Dataset records
- Opening Delimiter -
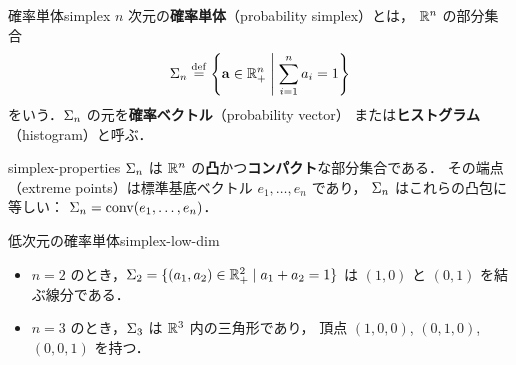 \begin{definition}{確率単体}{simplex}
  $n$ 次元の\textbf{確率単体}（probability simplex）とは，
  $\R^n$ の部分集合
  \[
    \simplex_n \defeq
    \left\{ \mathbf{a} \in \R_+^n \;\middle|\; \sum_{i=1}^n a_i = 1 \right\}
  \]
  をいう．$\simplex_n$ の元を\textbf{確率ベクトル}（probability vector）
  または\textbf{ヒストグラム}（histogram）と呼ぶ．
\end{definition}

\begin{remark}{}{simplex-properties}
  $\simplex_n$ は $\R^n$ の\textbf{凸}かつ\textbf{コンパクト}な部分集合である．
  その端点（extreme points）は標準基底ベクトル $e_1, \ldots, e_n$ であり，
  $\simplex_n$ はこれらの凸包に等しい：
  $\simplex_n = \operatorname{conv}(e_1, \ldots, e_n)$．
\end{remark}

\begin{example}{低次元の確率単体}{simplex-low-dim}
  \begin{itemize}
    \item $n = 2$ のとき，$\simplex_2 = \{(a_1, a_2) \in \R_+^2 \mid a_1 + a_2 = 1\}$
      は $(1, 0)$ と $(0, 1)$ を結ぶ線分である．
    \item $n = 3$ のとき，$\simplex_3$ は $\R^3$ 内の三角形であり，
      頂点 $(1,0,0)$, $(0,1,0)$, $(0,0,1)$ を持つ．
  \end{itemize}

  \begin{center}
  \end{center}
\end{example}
- Closing Delimiter -
- Opening Delimiter -
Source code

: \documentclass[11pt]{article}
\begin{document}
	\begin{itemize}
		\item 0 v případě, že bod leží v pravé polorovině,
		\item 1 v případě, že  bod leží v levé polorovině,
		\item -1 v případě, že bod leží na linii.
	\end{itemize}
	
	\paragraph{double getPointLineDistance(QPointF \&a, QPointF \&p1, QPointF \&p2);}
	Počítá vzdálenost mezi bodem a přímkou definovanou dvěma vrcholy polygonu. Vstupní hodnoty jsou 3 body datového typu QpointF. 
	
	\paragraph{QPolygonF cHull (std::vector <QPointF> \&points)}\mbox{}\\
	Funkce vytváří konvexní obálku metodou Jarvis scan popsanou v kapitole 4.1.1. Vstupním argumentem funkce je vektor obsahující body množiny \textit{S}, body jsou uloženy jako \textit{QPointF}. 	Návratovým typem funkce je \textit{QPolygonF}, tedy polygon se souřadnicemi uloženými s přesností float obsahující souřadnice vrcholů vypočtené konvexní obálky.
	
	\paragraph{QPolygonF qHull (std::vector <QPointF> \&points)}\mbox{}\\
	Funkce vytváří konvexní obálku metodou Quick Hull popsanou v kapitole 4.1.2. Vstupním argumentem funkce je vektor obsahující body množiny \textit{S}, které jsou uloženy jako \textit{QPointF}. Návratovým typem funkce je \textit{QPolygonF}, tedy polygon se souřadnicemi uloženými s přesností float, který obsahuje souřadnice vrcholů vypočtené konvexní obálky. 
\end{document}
- Closing Delimiter -
PROBLEM TO WORK ON: Work out the number of lines in the entries above that hold the word "vypočtené", giving the number without comment.

YOUR RESPONSE: 2